= Libici (Cisalpine Gaul) =

Celto-Ligurian people of Cisalpine Gaul

The Libici (also Libicii or Libui) were a Celto-Ligurian people of Cisalpine Gaul who lived on the left bank of the upper Padus (the Po), in the region corresponding to modern Piedmont, in northern Italy, during the Iron Age and the Roman period. Their chief town was Vercellae (modern Vercelli). They have been regarded as a branch of the Ligurian Salyes that settled in the Po valley during the migrations of the 5th century BC, and have been identified with the homonymous people of the Rhône delta, the Libui.

== Name ==
The people of Vercellae are recorded as Lebékioi (Λεβέκιοι) by Polybius, as Libici (variant lyb-) by Pliny, and as Libikō̃n (Λιβικῶν) by Ptolemy. They are commonly identified with the Libui of Livy's account of the 5th-century migrations.
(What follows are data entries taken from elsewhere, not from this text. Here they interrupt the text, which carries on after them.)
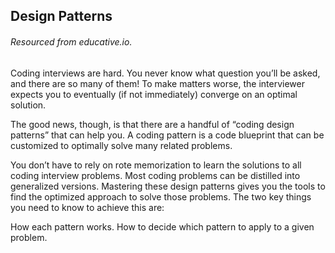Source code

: ## Design Patterns
###### Resourced from educative.io.

Coding interviews are hard. You never know what question you’ll be asked, and there are so many of them!
To make matters worse, the interviewer expects you to eventually (if not immediately) converge on an optimal solution.

The good news, though, is that there are a handful of “coding design patterns” that can help you.
A coding pattern is a code blueprint that can be customized to optimally solve many related problems.

You don’t have to rely on rote memorization to learn the solutions to all coding interview problems.
Most coding problems can be distilled into generalized versions.
Mastering these design patterns gives you the tools to find the optimized approach to solve those problems.
The two key things you need to know to achieve this are:

How each pattern works.
How to decide which pattern to apply to a given problem.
The form Libikoi has been derived by Patrizia de Bernardo Stempel from an earlier *lub^{h}ikoi ('the loving ones'), from the Gaulish word lubi ('love'), with assimilation of the pretonic vowel (u...i > i...i). Falileyev observes, however, that the u is retained in comparable names, which leaves the derivation uncertain.

== Geography ==
The Libici occupied the left bank of the upper Padus (Po), around their chief town Vercellae, which lay on the Sesia (ancient Sesites), a right-bank tributary of the Po. Their territory adjoined that of the Ligurian Laevi, settled toward Ticinum (Pavia) not far from the river, so that the two peoples lay close together in the upper valley. An earlier tradition placed them, less precisely, near the sources of the Po. To the east lay the Vertamocorii around Novaria and the Insubres toward Mediolanum (Milan).
== History ==
=== Origins ===
Guy Barruol regards the Libici as a branch of the Ligurian Salyes that crossed the Alps from Provence and settled in the Po plain in the 5th century BC, moving east at the same time as the Salyes and after the Cenomani. On this view the Cisalpine Libici and the homonymous people of the Rhône delta, the Libii associated with the "Libic mouths" (ora Libica) of the river in the Camargue, are one and the same Ligurian stock, the eastern group being a branch that migrated.
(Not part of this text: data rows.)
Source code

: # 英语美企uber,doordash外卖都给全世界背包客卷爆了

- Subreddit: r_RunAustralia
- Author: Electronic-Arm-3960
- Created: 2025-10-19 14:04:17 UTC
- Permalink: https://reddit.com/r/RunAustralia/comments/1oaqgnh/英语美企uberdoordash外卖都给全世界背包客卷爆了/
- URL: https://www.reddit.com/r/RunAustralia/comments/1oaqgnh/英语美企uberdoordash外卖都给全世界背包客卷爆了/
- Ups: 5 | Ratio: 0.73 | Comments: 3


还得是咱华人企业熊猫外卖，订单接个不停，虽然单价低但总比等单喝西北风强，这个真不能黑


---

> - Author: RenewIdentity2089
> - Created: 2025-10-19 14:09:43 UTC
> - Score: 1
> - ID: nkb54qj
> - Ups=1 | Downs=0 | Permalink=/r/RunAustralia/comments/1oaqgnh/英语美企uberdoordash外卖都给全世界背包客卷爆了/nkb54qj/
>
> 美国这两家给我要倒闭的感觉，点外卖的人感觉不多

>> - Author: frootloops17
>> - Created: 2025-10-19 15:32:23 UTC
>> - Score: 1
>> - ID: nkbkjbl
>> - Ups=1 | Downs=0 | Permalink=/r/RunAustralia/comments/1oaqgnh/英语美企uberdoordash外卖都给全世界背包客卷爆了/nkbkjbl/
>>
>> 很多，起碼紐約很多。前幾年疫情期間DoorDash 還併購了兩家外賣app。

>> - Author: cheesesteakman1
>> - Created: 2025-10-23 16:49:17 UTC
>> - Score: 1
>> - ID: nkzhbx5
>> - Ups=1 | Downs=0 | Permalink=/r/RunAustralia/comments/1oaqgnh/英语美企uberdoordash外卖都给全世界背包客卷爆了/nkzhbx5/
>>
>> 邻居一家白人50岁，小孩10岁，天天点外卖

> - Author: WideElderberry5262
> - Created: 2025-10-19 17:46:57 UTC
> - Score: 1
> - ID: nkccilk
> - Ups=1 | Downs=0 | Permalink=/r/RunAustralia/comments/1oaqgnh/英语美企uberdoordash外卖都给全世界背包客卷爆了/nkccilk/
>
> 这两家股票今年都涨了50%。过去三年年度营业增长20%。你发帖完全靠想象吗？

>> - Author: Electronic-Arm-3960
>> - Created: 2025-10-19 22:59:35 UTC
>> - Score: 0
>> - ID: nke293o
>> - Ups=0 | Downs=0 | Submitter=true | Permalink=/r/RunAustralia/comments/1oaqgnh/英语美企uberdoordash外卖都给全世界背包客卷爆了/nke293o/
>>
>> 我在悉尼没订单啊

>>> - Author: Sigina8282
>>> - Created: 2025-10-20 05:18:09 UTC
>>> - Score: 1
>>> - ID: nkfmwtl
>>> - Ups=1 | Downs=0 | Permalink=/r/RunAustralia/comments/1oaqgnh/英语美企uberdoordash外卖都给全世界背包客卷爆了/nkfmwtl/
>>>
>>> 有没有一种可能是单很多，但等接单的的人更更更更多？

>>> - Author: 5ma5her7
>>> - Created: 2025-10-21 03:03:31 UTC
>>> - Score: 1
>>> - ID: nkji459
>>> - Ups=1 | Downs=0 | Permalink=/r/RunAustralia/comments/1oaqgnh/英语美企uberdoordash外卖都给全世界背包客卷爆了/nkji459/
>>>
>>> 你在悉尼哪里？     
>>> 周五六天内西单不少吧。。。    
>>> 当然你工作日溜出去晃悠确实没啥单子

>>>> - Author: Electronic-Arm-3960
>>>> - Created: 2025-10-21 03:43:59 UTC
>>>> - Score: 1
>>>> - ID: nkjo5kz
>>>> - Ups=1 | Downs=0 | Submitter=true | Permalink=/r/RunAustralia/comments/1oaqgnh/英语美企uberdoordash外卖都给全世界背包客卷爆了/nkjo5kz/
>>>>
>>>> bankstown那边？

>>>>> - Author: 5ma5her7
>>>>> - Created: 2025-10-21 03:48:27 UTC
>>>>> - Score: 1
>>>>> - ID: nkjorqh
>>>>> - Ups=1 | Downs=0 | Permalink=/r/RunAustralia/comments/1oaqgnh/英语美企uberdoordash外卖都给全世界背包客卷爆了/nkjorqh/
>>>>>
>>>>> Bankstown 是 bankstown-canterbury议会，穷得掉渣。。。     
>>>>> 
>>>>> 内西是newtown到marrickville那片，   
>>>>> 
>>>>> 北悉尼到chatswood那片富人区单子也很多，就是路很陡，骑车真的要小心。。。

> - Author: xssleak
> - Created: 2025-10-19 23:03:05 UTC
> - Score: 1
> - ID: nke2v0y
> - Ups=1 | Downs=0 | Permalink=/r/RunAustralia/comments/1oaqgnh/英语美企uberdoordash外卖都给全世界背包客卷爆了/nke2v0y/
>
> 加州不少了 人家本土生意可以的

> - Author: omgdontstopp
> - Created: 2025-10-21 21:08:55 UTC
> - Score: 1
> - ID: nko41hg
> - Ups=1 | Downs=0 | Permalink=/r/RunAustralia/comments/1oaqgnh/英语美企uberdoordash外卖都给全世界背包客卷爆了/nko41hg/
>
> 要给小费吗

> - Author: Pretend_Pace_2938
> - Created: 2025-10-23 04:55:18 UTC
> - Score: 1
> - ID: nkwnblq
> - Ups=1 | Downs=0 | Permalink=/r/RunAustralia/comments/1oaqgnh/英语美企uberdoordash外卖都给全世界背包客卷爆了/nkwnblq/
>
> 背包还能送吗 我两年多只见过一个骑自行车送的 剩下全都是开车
The classification of the people was already disputed in antiquity, some authors counting them among the Celts and others among the Ligurians. Tradition derived the creation of their chief town, Vercellae, from the Salluvii.

=== Roman period ===
The plain near Vercellae is traditionally identified with the Campi Raudii, the site of the battle in which Marius destroyed the Cimbri in 101 BC, though its exact location is disputed. After the grant of Latin rights (ius Latii) to the region in 89 BC, those who held local magistracies obtained Roman citizenship, and Vercellae became a self-governing town (municipium) enrolled in the tribus Aniensis.
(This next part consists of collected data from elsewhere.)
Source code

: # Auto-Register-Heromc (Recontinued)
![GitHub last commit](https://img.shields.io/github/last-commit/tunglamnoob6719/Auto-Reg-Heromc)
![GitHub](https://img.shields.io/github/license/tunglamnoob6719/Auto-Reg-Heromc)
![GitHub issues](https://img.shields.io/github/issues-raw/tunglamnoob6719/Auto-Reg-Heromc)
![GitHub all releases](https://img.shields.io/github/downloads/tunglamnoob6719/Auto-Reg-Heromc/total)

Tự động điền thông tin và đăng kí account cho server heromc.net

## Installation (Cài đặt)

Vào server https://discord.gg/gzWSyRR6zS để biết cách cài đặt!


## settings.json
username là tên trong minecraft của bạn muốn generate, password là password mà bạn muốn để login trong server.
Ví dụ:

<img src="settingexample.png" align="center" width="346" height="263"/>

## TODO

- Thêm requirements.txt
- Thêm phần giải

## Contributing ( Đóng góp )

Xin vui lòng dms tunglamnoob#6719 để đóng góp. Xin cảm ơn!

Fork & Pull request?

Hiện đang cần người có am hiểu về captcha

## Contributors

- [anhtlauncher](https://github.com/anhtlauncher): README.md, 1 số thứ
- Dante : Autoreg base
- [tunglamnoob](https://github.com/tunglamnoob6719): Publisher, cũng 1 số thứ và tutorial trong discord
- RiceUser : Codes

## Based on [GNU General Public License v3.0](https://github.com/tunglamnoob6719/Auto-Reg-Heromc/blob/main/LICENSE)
A bilingual Latin and Gaulish boundary stone found at Vercelli in 1960 records the gift by a local notable, Acisius Argantocomaterecus, of an open public ground (campus) declared "common to gods and men" (communis deis et hominibus) to the community. Generally dated to the 1st century BC and linked to the grant of Latin rights, it gives Latin the principal place while preserving a Gaulish text, and attests the survival of the indigenous language and personal names. The donor's second name, argantocomaterecus, built on the Gaulish word for silver, has been read either as a pre-Roman office connected with the administration of silver or as a personal surname.

Archaeological remains at Vercellae itself are scarce, but weapon burials in the nearby cemeteries of Borgovercelli and Vinzaglio, dated to about 225–175 BC, attest a warrior aristocracy whose funerary display persisted into the 1st century BC. Local self-representation changed under Roman rule: by the Principate, inhabitants of Vercellae serving in the praetorian and urban cohorts identified themselves as citizens of Vercellae rather than as Libici or Gauls.